What to produce — Lines from the opening of the material through the line containing "### Installation Prerequisites" must be duplicated word for word. Pictures are not.

Working data —
---+---

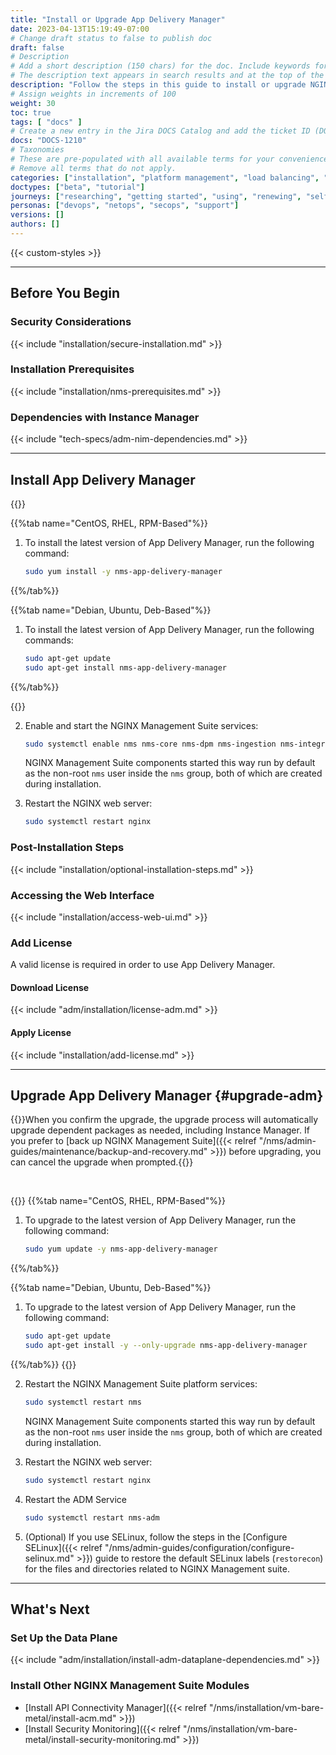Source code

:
 ```yaml
---
title: "Install or Upgrade App Delivery Manager"
date: 2023-04-13T15:19:49-07:00
# Change draft status to false to publish doc
draft: false
# Description
# Add a short description (150 chars) for the doc. Include keywords for SEO. 
# The description text appears in search results and at the top of the doc.
description: "Follow the steps in this guide to install or upgrade NGINX Management Suite App Delivery Manager."
# Assign weights in increments of 100
weight: 30
toc: true
tags: [ "docs" ]
# Create a new entry in the Jira DOCS Catalog and add the ticket ID (DOCS-<number>) below
docs: "DOCS-1210"
# Taxonomies
# These are pre-populated with all available terms for your convenience.
# Remove all terms that do not apply.
categories: ["installation", "platform management", "load balancing", "api management", "service mesh", "security", "analytics"]
doctypes: ["beta", "tutorial"]
journeys: ["researching", "getting started", "using", "renewing", "self service"]
personas: ["devops", "netops", "secops", "support"]
versions: []
authors: []
---
```


{{< custom-styles >}}

---

## Before You Begin

### Security Considerations

{{< include "installation/secure-installation.md" >}}

### Installation Prerequisites

{{< include "installation/nms-prerequisites.md" >}}

### Dependencies with Instance Manager

{{< include "tech-specs/adm-nim-dependencies.md" >}}

---

## Install App Delivery Manager

{{<tabs name="install-adm">}}

{{%tab name="CentOS, RHEL, RPM-Based"%}}

1. To install the latest version of App Delivery Manager, run the following command:

    ```bash
    sudo yum install -y nms-app-delivery-manager
    ```

{{%/tab%}}

{{%tab name="Debian, Ubuntu, Deb-Based"%}}

1. To install the latest version of App Delivery Manager, run the following commands:

    ```bash
    sudo apt-get update
    sudo apt-get install nms-app-delivery-manager
    ```

{{%/tab%}}

{{</tabs>}}

2. Enable and start the NGINX Management Suite services:

    ```bash
    sudo systemctl enable nms nms-core nms-dpm nms-ingestion nms-integrations nms-adm --now
    ```

    NGINX Management Suite components started this way run by default as the non-root `nms` user inside the `nms` group, both of which are created during installation.

3. Restart the NGINX web server:

   ```bash
   sudo systemctl restart nginx
   ```

### Post-Installation Steps

{{< include "installation/optional-installation-steps.md" >}}

### Accessing the Web Interface

{{< include "installation/access-web-ui.md" >}}

### Add License

A valid license is required in order to use App Delivery Manager.

#### Download License

{{< include "adm/installation/license-adm.md" >}}

#### Apply License

{{< include "installation/add-license.md" >}}

---

## Upgrade App Delivery Manager {#upgrade-adm}

{{<note>}}When you confirm the upgrade, the upgrade process will automatically upgrade dependent packages as needed, including Instance Manager. If you prefer to [back up NGINX Management Suite]({{< relref "/nms/admin-guides/maintenance/backup-and-recovery.md" >}}) before upgrading, you can cancel the upgrade when prompted.{{</note>}}

<br>

{{<tabs name="upgrade_adm">}}
{{%tab name="CentOS, RHEL, RPM-Based"%}}

1. To upgrade to the latest version of App Delivery Manager, run the following command:

   ```bash
   sudo yum update -y nms-app-delivery-manager
   ```

{{%/tab%}}

{{%tab name="Debian, Ubuntu, Deb-Based"%}}

1. To upgrade to the latest version of App Delivery Manager, run the following command:

   ```bash
   sudo apt-get update
   sudo apt-get install -y --only-upgrade nms-app-delivery-manager
   ```

{{%/tab%}}
{{</tabs>}}

2. Restart the NGINX Management Suite platform services:

    ```bash
    sudo systemctl restart nms
    ```

    NGINX Management Suite components started this way run by default as the non-root `nms` user inside the `nms` group, both of which are created during installation.

3. Restart the NGINX web server:

   ```bash
   sudo systemctl restart nginx
   ```

4. Restart the ADM Service

   ```bash
   sudo systemctl restart nms-adm
   ```

5. (Optional) If you use SELinux, follow the steps in the [Configure SELinux]({{< relref "/nms/admin-guides/configuration/configure-selinux.md" >}}) guide to restore the default SELinux labels (`restorecon`) for the files and directories related to NGINX Management suite.

---

## What's Next

### Set Up the Data Plane

{{< include "adm/installation/install-adm-dataplane-dependencies.md" >}}

### Install Other NGINX Management Suite Modules

- [Install API Connectivity Manager]({{< relref "/nms/installation/vm-bare-metal/install-acm.md" >}})
- [Install Security Monitoring]({{< relref "/nms/installation/vm-bare-metal/install-security-monitoring.md" >}})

---+---

Output for this exercise —
Source code

:
 ```yaml
---
title: "Install or Upgrade App Delivery Manager"
date: 2023-04-13T15:19:49-07:00
# Change draft status to false to publish doc
draft: false
# Description
# Add a short description (150 chars) for the doc. Include keywords for SEO. 
# The description text appears in search results and at the top of the doc.
description: "Follow the steps in this guide to install or upgrade NGINX Management Suite App Delivery Manager."
# Assign weights in increments of 100
weight: 30
toc: true
tags: [ "docs" ]
# Create a new entry in the Jira DOCS Catalog and add the ticket ID (DOCS-<number>) below
docs: "DOCS-1210"
# Taxonomies
# These are pre-populated with all available terms for your convenience.
# Remove all terms that do not apply.
categories: ["installation", "platform management", "load balancing", "api management", "service mesh", "security", "analytics"]
doctypes: ["beta", "tutorial"]
journeys: ["researching", "getting started", "using", "renewing", "self service"]
personas: ["devops", "netops", "secops", "support"]
versions: []
authors: []
---
```


{{< custom-styles >}}

---

## Before You Begin

### Security Considerations

{{< include "installation/secure-installation.md" >}}

### Installation Prerequisites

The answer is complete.